> _EXERCISE BRIEF_:
State how many lines of the entries hold the string "begin". Reply with the number alone.

++++

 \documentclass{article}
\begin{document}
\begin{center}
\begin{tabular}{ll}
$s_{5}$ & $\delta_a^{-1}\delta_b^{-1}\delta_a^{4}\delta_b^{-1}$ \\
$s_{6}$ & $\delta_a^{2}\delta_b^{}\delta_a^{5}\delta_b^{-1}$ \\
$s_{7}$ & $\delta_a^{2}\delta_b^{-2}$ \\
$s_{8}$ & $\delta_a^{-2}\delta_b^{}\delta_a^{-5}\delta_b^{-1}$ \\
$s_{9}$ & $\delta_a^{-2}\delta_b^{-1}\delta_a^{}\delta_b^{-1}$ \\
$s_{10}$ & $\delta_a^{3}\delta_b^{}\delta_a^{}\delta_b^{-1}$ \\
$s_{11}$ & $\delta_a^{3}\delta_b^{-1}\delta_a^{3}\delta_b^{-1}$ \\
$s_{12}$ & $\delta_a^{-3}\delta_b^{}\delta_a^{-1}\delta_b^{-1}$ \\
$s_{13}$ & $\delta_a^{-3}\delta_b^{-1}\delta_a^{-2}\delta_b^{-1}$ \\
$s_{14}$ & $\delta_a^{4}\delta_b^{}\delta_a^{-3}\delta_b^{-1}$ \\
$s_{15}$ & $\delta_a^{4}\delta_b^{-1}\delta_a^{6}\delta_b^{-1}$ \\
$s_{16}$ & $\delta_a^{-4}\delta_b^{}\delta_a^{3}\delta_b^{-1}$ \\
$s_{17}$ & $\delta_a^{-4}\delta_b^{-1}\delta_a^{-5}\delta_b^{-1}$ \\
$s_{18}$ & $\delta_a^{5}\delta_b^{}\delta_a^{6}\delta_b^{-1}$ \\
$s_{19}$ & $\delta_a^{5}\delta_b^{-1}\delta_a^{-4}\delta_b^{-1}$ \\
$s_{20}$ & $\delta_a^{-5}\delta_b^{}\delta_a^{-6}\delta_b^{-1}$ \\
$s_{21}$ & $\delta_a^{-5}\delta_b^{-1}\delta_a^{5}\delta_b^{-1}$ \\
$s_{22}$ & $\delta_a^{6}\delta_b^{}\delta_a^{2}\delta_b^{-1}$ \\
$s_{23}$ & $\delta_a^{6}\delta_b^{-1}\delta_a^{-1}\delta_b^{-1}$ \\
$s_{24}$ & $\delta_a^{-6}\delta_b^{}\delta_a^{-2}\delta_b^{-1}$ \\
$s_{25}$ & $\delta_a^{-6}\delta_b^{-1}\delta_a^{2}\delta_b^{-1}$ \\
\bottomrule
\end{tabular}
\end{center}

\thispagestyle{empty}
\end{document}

++++

> _RESULT FOR THIS EXERCISE_:
3